ESERCIZIO 2: RASSODARE L’ INTERNO COSCE

Dalla posizione seduto, mettere la palla fra le gambe. Poi sdraiarsi con le braccia di­stese lungo il corpo e, con i piedi appoggiati a terra, cercare di av­vicinare le ginocchia premendole il più possibile contro la super­ficie della palla. Mantenere la tensione per circa 15 secondi, rilasciare e ripetere per 10-15 volte avendo cura di mantenere gli addominali contratti e, di conseguenza, la schiena ben aderente al pavimento.

ESERCIZIO 3: ADDOMINALI-PANCIA

Questo esercizio di ginnastica con la Gym Ball è molto utile per allenare la zona critica degli addominali-pancia.
Esecuzione dell’ esercizio per rassodare gli addominali-pancia:
sdraiarsi supino (a pancia in su), incro­ciare le mani dietro la nu­ca e stringere la palla fra le caviglie. Alzare le gambe e portarle perpendicolari al pavimento con i piedi a martello. Da questa posizione eseguire dei crunch: sollevare il bu­sto da terra (con lo sguardo rivolto verso l’ alto) per poi riab­bassare il busto ma senza ap­poggiare la testa a terra. Ripetere l’ esercizio per 15 volte e per due serie, mantenendo i gomiti aperti e il mento lontano dal busto. Durante l’ esecuzione dell’ esercizio, stringere le gambe il più possibile per sollecitare anche l’ interno cosce.

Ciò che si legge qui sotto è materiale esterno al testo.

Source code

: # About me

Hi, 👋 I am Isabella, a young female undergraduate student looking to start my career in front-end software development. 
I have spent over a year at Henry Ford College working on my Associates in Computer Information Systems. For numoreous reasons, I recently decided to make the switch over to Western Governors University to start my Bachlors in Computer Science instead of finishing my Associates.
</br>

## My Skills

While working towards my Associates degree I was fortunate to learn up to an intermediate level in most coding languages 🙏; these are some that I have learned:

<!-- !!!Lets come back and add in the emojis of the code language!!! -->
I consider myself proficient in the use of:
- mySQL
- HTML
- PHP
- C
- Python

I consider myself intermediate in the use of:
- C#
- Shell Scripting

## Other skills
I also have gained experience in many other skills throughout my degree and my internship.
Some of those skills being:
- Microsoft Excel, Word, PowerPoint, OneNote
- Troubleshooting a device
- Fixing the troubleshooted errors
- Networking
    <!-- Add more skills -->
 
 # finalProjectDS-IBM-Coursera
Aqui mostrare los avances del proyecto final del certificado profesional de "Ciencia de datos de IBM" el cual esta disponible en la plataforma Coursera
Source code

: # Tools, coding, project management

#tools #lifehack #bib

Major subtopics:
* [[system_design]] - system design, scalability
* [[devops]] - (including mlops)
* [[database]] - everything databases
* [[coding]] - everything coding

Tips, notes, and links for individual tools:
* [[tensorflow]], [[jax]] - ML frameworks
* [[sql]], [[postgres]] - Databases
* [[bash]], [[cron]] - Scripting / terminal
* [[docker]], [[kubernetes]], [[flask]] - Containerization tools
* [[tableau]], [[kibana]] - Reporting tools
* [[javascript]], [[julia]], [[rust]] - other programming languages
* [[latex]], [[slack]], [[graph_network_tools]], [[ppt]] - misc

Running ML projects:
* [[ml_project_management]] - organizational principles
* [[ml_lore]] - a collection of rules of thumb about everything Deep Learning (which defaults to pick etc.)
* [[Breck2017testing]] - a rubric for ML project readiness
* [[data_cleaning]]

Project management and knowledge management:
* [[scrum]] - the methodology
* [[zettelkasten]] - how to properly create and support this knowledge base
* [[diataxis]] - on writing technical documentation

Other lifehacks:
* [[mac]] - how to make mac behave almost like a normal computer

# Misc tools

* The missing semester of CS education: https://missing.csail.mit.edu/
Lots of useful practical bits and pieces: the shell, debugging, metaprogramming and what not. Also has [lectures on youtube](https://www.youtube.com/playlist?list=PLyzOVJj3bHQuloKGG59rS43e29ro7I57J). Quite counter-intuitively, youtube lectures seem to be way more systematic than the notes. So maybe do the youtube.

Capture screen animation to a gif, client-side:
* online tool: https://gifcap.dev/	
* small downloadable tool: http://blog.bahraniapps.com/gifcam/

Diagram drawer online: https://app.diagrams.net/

ESERCIZIO 4: RASSODARE GLUTEI, GAMBE E BRACCIA

Questo esercizio con la Gym Ball consente di allenare i muscoli posteriori di gambe, glutei, braccia e spalle. E’ inoltre un esercizio molto utile per tonificare e sollevare i glutei.
Esecuzione dell’ esercizio: appoggiare il ventre (la pancia) alla palla e cercare una posizione di equilibrio aiutandosi con braccia e gambe. Dopo aver trovato l’ equilibrio, solle­vare e distendere un braccio e la gamba opposta con il piede a mar­tello. Restare fermi in posizione per circa 15 secondi, poi tornare alla posizione di appoggio di partenza e sollevare di nuovo il braccio e la gamba. Rimanere in ten­sione per altri 15 secondi e ripetere i movimenti 5 volte per parte.